One man carried a banner which read: "Khartoum Rise Up". But apart from a few demonstrations in some neighbourhoods, the Sudanese capital was calm on Friday. It is unclear whether the divided and fractured opposition can close ranks, mobilise large masses and lead a revolution.
"To be able to have an Arab Spring in Sudan, masses need to take to the streets. Political parties have only a limited role to play. They are weak and they are trying to exploit people's grievances for political gain," Othman Mirghani, editor-in-chief of Al-Tayyar newspaper, said. "The government is still strong militarily and politically."
The government is right to say that the protests are not comparable to the Arab uprisings, but it has slowed the momentum by using force.
The government also has hardcore supporters. For people like Tahany, faith in the ruling party is still strong and unquestionable. "Stop asking questions about the protests and whether we support the government's actions," Tahany shouted as some journalists tried talking to people who were shopping at a market in Khartoum.

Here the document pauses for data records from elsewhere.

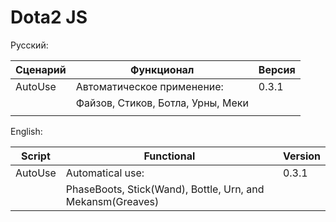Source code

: # Dota2 JS

Русский:

Сценарий           | Функционал                                                 | Версия
-------------------|------------------------------------------------------------|--------
AutoUse            | Автоматическое применение:                                 | 0.3.1
                   | Файзов, Стиков, Ботла, Урны, Меки                          | 
                   |                                                            |


English:

Script             | Functional                                                 | Version
-------------------|------------------------------------------------------------|--------
AutoUse            | Automatical use:                                           | 0.3.1
                   | PhaseBoots, Stick(Wand), Bottle, Urn, and Mekansm(Greaves) |
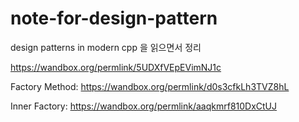 # note-for-design-pattern
design patterns in modern cpp 을 읽으면서 정리

https://wandbox.org/permlink/5UDXfVEpEVimNJ1c

Factory Method: https://wandbox.org/permlink/d0s3cfkLh3TVZ8hL

Inner Factory: https://wandbox.org/permlink/aaqkmrf810DxCtUJ
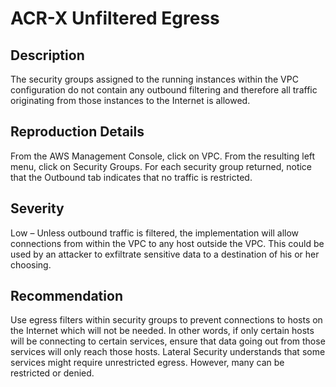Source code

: ACR-X Unfiltered Egress
=======================

Description
-----------
The security groups assigned to the running instances within the VPC configuration do not contain any outbound filtering and therefore all traffic originating from those instances to the Internet is allowed.

Reproduction Details
--------------------
From the AWS Management Console, click on VPC. From the resulting left menu, click on Security Groups. For each security group returned, notice that the Outbound tab indicates that no traffic is restricted.

Severity
--------
Low – Unless outbound traffic is filtered, the implementation will allow connections from within the VPC to any host outside the VPC. This could be used by an attacker to exfiltrate sensitive data to a destination of his or her choosing.

Recommendation
--------------
Use egress filters within security groups to prevent connections to hosts on the Internet which will not be needed. In other words, if only certain hosts will be connecting to certain services, ensure that data going out from those services will only reach those hosts. Lateral Security understands that some services might require unrestricted egress. However, many can be restricted or denied.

But while the regime still has its backers, voices against it are being heard more often than at any time in the past. The protests could be the beginning of an uprising, the opposition believes. "The Sudanese summer has arrived. The time for change has come," Mariam Al-Mahdi, a leader in the Umma Party, said.
"Zionist institutions inside the United States and elsewhere are exploiting the latest economic decisions to destabilise the security and political situation," state media quoted presidential assistant Nafi Ali Nafi as saying.
Recent austerity measures that led to a rise in prices sparked the social unrest two weeks ago. Finance Minister Ali Mahmoud said the government had no choice but to cut fuel subsidies and spending to plug a public finance gap. President Bashir defended the new decisions, saying that the secession of South Sudan turned the country from an oil exporter to importer.
But political parties and activists believe mismanagement, corruption and government policies have been responsible for the economic collapse and are hoping to change the regime using peaceful means. "The only way is through mass demonstrations and civil unrest," Rahma explained. "We tried dialogue with the regime and that failed. They want to cling to power. They should have agreed to constitutional reforms when we became a new nation following the secession of South Sudan."
Sudan may still not be witnessing a mass revolt. But in the words of an opposition official, there is no set time and date for a revolution.